Task prompt -> The required answer is an exact copy of every entry underneath.

Stored data
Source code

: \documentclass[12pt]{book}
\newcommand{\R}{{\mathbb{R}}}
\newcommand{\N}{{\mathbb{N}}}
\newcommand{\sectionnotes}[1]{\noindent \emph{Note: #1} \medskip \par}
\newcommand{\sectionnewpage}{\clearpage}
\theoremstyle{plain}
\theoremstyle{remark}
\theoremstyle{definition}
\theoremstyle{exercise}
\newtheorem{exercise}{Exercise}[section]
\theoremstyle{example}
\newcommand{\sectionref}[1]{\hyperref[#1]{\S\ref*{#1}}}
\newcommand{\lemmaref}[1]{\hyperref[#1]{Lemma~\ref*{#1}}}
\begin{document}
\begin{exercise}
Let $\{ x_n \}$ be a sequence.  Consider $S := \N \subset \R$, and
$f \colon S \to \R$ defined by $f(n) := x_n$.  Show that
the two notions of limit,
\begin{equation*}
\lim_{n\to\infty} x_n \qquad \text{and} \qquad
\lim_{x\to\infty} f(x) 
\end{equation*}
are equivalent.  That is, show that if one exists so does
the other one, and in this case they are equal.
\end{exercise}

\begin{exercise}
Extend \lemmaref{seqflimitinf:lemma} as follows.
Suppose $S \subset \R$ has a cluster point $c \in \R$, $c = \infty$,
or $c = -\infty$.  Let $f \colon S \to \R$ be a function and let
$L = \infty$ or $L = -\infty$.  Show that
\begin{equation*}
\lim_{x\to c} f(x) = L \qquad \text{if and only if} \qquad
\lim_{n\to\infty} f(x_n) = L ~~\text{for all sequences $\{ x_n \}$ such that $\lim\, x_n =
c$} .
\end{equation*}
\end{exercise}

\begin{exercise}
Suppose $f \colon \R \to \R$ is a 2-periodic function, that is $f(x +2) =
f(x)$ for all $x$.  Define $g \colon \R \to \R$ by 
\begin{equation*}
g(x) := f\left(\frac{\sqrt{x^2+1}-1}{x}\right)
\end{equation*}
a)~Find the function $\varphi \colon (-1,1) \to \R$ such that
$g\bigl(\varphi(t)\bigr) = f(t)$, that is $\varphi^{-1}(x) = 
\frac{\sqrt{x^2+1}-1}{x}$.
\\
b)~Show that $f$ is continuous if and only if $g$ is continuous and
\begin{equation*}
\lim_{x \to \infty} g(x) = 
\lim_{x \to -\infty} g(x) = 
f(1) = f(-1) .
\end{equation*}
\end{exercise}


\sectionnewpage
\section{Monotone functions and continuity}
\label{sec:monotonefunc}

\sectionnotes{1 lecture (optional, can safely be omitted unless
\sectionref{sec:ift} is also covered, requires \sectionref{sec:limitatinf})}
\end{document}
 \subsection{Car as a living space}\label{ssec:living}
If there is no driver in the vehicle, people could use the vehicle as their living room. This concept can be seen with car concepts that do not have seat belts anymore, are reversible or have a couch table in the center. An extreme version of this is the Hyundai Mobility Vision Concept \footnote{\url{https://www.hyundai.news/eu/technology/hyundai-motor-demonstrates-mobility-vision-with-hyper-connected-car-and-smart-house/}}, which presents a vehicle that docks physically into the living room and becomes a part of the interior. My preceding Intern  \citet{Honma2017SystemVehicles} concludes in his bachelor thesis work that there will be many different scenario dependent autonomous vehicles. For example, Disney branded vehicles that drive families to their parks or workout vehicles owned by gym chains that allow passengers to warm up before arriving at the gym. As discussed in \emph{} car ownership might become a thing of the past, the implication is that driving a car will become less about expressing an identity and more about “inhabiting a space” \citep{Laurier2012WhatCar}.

Task response ->
Source code

: \documentclass[12pt]{book}
\newcommand{\R}{{\mathbb{R}}}
\newcommand{\N}{{\mathbb{N}}}
\newcommand{\sectionnotes}[1]{\noindent \emph{Note: #1} \medskip \par}
\newcommand{\sectionnewpage}{\clearpage}
\theoremstyle{plain}
\theoremstyle{remark}
\theoremstyle{definition}
\theoremstyle{exercise}
\newtheorem{exercise}{Exercise}[section]
\theoremstyle{example}
\newcommand{\sectionref}[1]{\hyperref[#1]{\S\ref*{#1}}}
\newcommand{\lemmaref}[1]{\hyperref[#1]{Lemma~\ref*{#1}}}
\begin{document}
\begin{exercise}
Let $\{ x_n \}$ be a sequence.  Consider $S := \N \subset \R$, and
$f \colon S \to \R$ defined by $f(n) := x_n$.  Show that
the two notions of limit,
\begin{equation*}
\lim_{n\to\infty} x_n \qquad \text{and} \qquad
\lim_{x\to\infty} f(x) 
\end{equation*}
are equivalent.  That is, show that if one exists so does
the other one, and in this case they are equal.
\end{exercise}

\begin{exercise}
Extend \lemmaref{seqflimitinf:lemma} as follows.
Suppose $S \subset \R$ has a cluster point $c \in \R$, $c = \infty$,
or $c = -\infty$.  Let $f \colon S \to \R$ be a function and let
$L = \infty$ or $L = -\infty$.  Show that
\begin{equation*}
\lim_{x\to c} f(x) = L \qquad \text{if and only if} \qquad
\lim_{n\to\infty} f(x_n) = L ~~\text{for all sequences $\{ x_n \}$ such that $\lim\, x_n =
c$} .
\end{equation*}
\end{exercise}

\begin{exercise}
Suppose $f \colon \R \to \R$ is a 2-periodic function, that is $f(x +2) =
f(x)$ for all $x$.  Define $g \colon \R \to \R$ by 
\begin{equation*}
g(x) := f\left(\frac{\sqrt{x^2+1}-1}{x}\right)
\end{equation*}
a)~Find the function $\varphi \colon (-1,1) \to \R$ such that
$g\bigl(\varphi(t)\bigr) = f(t)$, that is $\varphi^{-1}(x) = 
\frac{\sqrt{x^2+1}-1}{x}$.
\\
b)~Show that $f$ is continuous if and only if $g$ is continuous and
\begin{equation*}
\lim_{x \to \infty} g(x) = 
\lim_{x \to -\infty} g(x) = 
f(1) = f(-1) .
\end{equation*}
\end{exercise}


\sectionnewpage
\section{Monotone functions and continuity}
\label{sec:monotonefunc}

\sectionnotes{1 lecture (optional, can safely be omitted unless
\sectionref{sec:ift} is also covered, requires \sectionref{sec:limitatinf})}
\end{document}
 \subsection{Car as a living space}\label{ssec:living}
If there is no driver in the vehicle, people could use the vehicle as their living room. This concept can be seen with car concepts that do not have seat belts anymore, are reversible or have a couch table in the center. An extreme version of this is the Hyundai Mobility Vision Concept \footnote{\url{https://www.hyundai.news/eu/technology/hyundai-motor-demonstrates-mobility-vision-with-hyper-connected-car-and-smart-house/}}, which presents a vehicle that docks physically into the living room and becomes a part of the interior. My preceding Intern  \citet{Honma2017SystemVehicles} concludes in his bachelor thesis work that there will be many different scenario dependent autonomous vehicles. For example, Disney branded vehicles that drive families to their parks or workout vehicles owned by gym chains that allow passengers to warm up before arriving at the gym. As discussed in \emph{} car ownership might become a thing of the past, the implication is that driving a car will become less about expressing an identity and more about “inhabiting a space” \citep{Laurier2012WhatCar}.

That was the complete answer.